Крис помог Коринне подняться. Еще несколько пар рук потянулось, чтобы поддержать ее. Приподнявшись на цыпочки, Раймон увидел лицо Коринны, блестящее и мертвое, как маска. По щекам, словно капли дождя по оконному стеклу, сбегали слезы. Фотограф влез на стул, поднял над головой вспышку и, повернувшись к Раймону, крикнул:

— На первую полосу тянет! Такое событие, соображать надо!

С этого момента все опять помнилось смутно. О работе уже и речи не было. Операторы вышли из аппаратной и присоединились к остальным. Все что-то живо обсуждали. Валери знаком подозвала Раймона.

— Сделай так, чтобы тебя заметили, — сказала она мягко. — Пошевеливайся… Сейчас журналисты заявятся. Тебе нельзя оставаться в стороне.

И они прибыли, чуть позже, с ворохом новостей… Жода обнаружил один его друг… Врач считает, что это — самоубийство… Умер не больше часа назад… Возможно, как раз тогда, когда показывали интервью в «Парижском клубе»… Разве сама песня, если хорошенько подумать, не стала своего рода предупреждением? В ней чувствуется усталость… может, отчасти, обида… да еще какая. «Свет и радость мою унесла ты во тьму!..»

— Что вы думаете по этому поводу? — спросил один из журналистов Раймона.

— В один прекрасный день такое с каждым из нас может случиться, — не дала ему ответить Валери. — Нервы сдают. Живем как сумасшедшие… Вот я, например… Вы же знаете, я из кордебалета «Афинии»… Иной день так устаю, что, кажется, сдохну где-нибудь в уголке… Правда, Рай?

— Для вас смерть Жода — неприятный сюрприз, — настаивал журналист. — Что вы теперь намерены делать?

— Работать, — ответил Раймон.

— С кем?

— С Коринной, с кем же еще?.. У нас заключен контракт на пластинку.

— А дальше?

— У Раймона куча предложений, — быстро вставила Валери. — Можете за него не беспокоиться!

Раймону стало стыдно за их былые стычки. Валери — отличная девочка. Если ему удастся вывернуться, то только благодаря ей.

Позже, в машине, когда она везла его на улицу Габриэль, он поблагодарил ее.

— Играть так играть, — ответила она. — Тут каждый за себя. Тебя этому не учили в твоем Сен-Флу?

Ему хотелось выпить, а руки так дрожали, что он пролил половину стакана. Плюхнулся на диван. Ладно! Самое страшное позади. Валери с любопытством следила за ним.

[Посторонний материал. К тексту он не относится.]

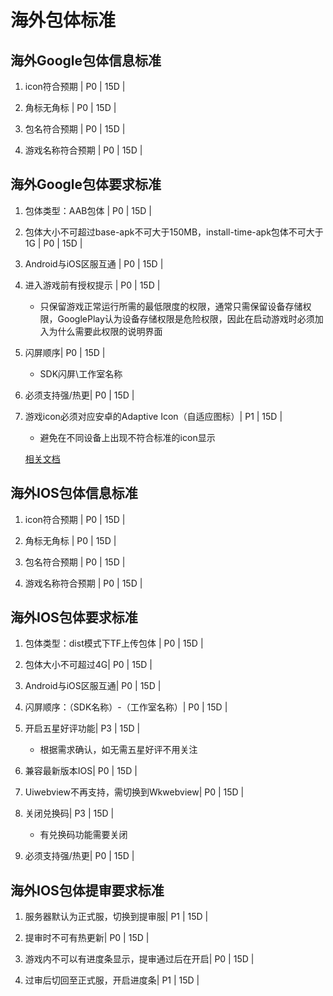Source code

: # 海外包体标准

## 海外Google包体信息标准

1. icon符合预期 | P0 | 15D |

2. 角标无角标 | P0 | 15D |

3. 包名符合预期 | P0 | 15D |

4. 游戏名称符合预期 | P0 | 15D |

## 海外Google包体要求标准

1. 包体类型：AAB包体 | P0 | 15D |

2. 包体大小不可超过base-apk不可大于150MB，install-time-apk包体不可大于1G | P0 | 15D |

3. Android与iOS区服互通 | P0 | 15D |

4. 进入游戏前有授权提示 | P0 | 15D |
    * 只保留游戏正常运行所需的最低限度的权限，通常只需保留设备存储权限，GooglePlay认为设备存储权限是危险权限，因此在启动游戏时必须加入为什么需要此权限的说明界面

5. 闪屏顺序| P0 | 15D |
    * SDK闪屏\工作室名称

6. 必须支持强/热更| P0 | 15D |


7. 游戏icon必须对应安卓的Adaptive Icon（自适应图标）| P1 | 15D |
    * 避免在不同设备上出现不符合标准的icon显示

    [相关文档](https://blog.csdn.net/egostudio/article/details/81869020)

## 海外IOS包体信息标准

1. icon符合预期 | P0 | 15D |

2. 角标无角标 | P0 | 15D |

3. 包名符合预期 | P0 | 15D |

4. 游戏名称符合预期 | P0 | 15D |

## 海外IOS包体要求标准

1. 包体类型：dist模式下TF上传包体 | P0 | 15D |

2. 包体大小不可超过4G| P0 | 15D |

3. Android与iOS区服互通| P0 | 15D |

4. 闪屏顺序：（SDK名称）-（工作室名称）| P0 | 15D |

5. 开启五星好评功能| P3 | 15D |
    * 根据需求确认，如无需五星好评不用关注

6. 兼容最新版本IOS| P0 | 15D |

11. Uiwebview不再支持，需切换到Wkwebview| P0 | 15D |

12. 关闭兑换码| P3 | 15D |
    * 有兑换码功能需要关闭

13. 必须支持强/热更| P0 | 15D |



## 海外IOS包体提审要求标准

1. 服务器默认为正式服，切换到提审服| P1 | 15D |

2. 提审时不可有热更新| P0 | 15D |

3. 游戏内不可以有进度条显示，提审通过后在开启| P0 | 15D |

4. 过审后切回至正式服，开启进度条| P1 | 15D |


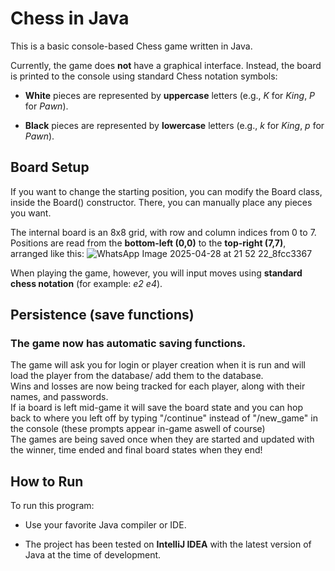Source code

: # Chess in Java
This is a basic console-based Chess game written in Java.

Currently, the game does **not** have a graphical interface. Instead, the board is printed to the console using standard Chess notation symbols:

- **White** pieces are represented by **uppercase** letters (e.g., _K_ for _King_, _P_ for _Pawn_).

- **Black** pieces are represented by **lowercase** letters (e.g., _k_ for _King_, _p_ for _Pawn_).

## Board Setup
If you want to change the starting position, you can modify the Board class, inside the Board() constructor. There, you can manually place any pieces you want.

The internal board is an 8x8 grid, with row and column indices from 0 to 7. Positions are read from the **bottom-left (0,0)** to the **top-right (7,7)**, arranged like this:
![WhatsApp Image 2025-04-28 at 21 52 22_8fcc3367](https://github.com/user-attachments/assets/b504eb44-8ff9-40e2-9c45-6830c2f92d64)

When playing the game, however, you will input moves using **standard chess notation** (for example: _e2 e4_).

## Persistence (save functions)
### The game now has automatic saving functions.
The game will ask you for login or player creation when it is run and will load the player from the database/ add them to the database. <br>
Wins and losses are now being tracked for each player, along with their names, and passwords. <br>
If ia board is left mid-game it will save the board state and you can hop back to where you left off by typing "/continue" instead of "/new_game" in the console (these prompts appear in-game aswell of course) <br>
The games are being saved once when they are started and updated with the winner, time ended and final board states when they end! <br>

## How to Run
To run this program:

- Use your favorite Java compiler or IDE.

- The project has been tested on **IntelliJ IDEA** with the latest version of Java at the time of development.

— Слушай, может, ты мне объяснишь, что на тебя нашло?

— О чем ты?

— Ты что, вошел и прямо бросился на него?

— Ей-богу, Вал…

— Да ладно тебе! Ты или не ты грозился придушить его, когда собирался туда? Приезжаю — он висит. Да к тому же на поясе от пижамы… Не дрейфь!.. Я еще никогда никого не закладывала.

— Черт побери! Это уж слишком. Где моя пижама?

Раймон встал, осмотрелся, заглянул под диванные подушки, прошел в ванную.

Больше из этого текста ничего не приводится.